*** MATERIAL PROVIDED ***
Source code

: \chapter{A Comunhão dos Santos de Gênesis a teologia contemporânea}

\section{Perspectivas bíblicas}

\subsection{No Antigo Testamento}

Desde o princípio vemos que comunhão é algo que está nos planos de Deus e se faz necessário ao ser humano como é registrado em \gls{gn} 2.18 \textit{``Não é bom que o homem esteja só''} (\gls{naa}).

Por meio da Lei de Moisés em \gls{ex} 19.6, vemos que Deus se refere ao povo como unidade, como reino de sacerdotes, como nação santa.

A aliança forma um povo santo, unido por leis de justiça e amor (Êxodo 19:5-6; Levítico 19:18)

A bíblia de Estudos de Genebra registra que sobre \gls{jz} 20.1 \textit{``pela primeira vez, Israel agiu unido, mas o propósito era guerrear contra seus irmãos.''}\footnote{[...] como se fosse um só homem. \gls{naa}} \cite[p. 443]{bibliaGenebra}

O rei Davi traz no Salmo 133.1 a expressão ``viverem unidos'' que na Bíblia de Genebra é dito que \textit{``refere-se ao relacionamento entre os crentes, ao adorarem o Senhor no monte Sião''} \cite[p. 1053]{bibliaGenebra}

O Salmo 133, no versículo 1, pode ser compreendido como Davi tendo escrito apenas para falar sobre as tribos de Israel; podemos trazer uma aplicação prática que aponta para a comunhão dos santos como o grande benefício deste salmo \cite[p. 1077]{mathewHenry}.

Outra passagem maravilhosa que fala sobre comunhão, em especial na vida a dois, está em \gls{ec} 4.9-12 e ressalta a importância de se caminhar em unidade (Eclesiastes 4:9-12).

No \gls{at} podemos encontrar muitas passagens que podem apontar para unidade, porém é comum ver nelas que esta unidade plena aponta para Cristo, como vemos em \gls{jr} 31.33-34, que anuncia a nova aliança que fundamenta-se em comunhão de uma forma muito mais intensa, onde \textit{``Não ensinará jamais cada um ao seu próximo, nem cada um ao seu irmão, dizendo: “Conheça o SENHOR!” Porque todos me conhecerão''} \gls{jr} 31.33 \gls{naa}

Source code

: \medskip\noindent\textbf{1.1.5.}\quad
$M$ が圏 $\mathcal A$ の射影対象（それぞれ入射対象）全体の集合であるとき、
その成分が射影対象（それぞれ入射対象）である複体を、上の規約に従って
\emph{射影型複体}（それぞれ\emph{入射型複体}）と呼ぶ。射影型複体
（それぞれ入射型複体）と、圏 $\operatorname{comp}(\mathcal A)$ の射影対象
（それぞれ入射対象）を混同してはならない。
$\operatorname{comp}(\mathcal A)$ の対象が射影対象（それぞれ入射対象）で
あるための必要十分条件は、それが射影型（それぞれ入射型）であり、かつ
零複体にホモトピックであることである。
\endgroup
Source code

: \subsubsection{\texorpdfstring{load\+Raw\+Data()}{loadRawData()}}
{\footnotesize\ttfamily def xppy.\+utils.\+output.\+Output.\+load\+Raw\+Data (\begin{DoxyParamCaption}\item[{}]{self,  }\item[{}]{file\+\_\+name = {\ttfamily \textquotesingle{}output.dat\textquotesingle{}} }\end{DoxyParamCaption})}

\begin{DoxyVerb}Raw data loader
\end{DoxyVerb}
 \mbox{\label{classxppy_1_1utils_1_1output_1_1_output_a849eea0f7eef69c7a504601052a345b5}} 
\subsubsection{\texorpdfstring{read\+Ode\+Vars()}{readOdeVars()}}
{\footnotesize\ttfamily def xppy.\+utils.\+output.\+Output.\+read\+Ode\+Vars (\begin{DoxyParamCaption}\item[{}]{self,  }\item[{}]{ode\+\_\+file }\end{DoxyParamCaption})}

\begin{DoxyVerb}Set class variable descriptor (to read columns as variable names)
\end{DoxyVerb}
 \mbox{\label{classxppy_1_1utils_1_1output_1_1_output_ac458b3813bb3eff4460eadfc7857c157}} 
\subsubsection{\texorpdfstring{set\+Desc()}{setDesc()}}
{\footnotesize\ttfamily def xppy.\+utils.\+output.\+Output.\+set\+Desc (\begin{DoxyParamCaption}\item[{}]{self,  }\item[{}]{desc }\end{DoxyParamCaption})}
*** End of MATERIAL PROVIDED ***
*** MATERIAL PROVIDED ***
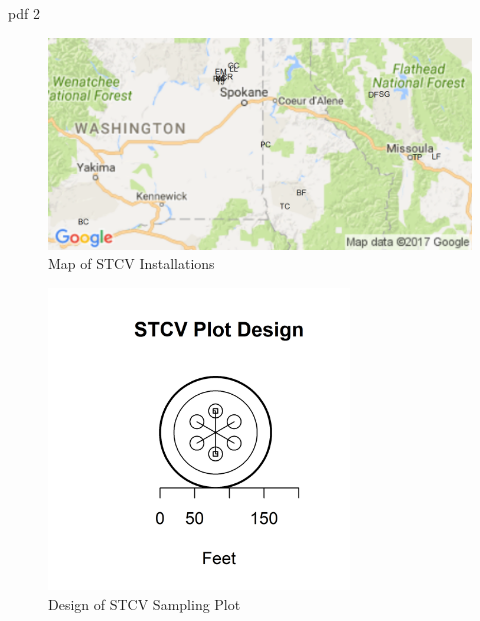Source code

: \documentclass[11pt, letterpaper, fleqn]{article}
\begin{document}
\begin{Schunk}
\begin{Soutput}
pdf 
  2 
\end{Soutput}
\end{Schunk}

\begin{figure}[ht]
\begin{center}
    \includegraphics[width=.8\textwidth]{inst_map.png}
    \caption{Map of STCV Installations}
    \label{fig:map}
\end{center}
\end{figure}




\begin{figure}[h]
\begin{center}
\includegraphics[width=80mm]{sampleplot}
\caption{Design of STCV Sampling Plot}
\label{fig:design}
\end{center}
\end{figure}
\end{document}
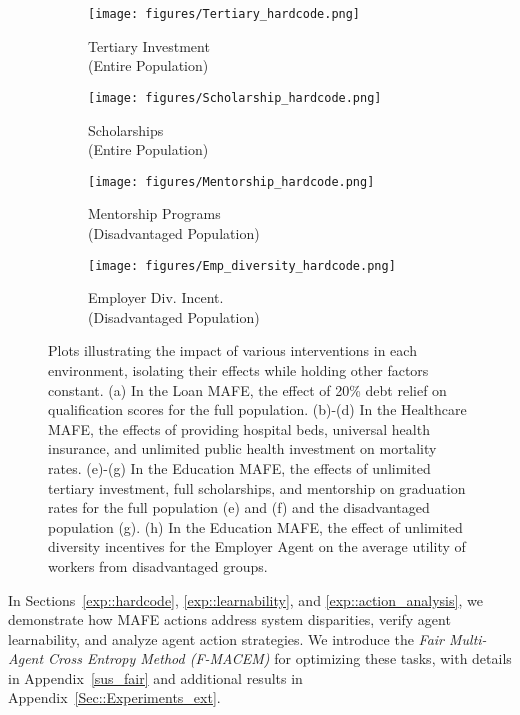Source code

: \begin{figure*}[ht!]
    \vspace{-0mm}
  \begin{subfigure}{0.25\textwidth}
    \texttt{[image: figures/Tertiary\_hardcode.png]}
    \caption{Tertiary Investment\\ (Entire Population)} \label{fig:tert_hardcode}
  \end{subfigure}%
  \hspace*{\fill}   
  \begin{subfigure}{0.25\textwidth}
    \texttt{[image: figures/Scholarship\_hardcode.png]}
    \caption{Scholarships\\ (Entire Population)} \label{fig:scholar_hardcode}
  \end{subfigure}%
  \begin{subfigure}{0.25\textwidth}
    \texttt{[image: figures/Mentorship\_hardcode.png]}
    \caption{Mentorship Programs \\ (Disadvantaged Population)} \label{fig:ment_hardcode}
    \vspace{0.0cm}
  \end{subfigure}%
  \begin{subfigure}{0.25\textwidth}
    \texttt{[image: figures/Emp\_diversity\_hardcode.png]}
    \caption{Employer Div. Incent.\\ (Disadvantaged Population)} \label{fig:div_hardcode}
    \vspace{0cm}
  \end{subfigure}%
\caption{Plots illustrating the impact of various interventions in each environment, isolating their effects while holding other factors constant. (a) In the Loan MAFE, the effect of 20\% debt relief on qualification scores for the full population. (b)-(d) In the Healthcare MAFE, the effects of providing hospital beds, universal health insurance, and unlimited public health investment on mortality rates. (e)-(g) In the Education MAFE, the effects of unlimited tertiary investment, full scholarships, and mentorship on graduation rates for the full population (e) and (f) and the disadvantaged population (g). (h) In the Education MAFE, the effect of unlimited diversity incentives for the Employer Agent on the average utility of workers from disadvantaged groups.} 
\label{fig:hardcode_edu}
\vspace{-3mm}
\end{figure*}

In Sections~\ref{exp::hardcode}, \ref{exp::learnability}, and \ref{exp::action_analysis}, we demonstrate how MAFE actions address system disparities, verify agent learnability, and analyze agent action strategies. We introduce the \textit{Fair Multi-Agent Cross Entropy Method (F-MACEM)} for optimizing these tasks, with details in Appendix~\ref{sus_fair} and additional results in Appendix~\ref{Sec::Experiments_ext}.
*** End of MATERIAL PROVIDED ***
Among the lines above, return those that contain the string "vspace".

    \vspace{-0mm}
    \vspace{0.0cm}
    \vspace{0cm}
\vspace{-3mm}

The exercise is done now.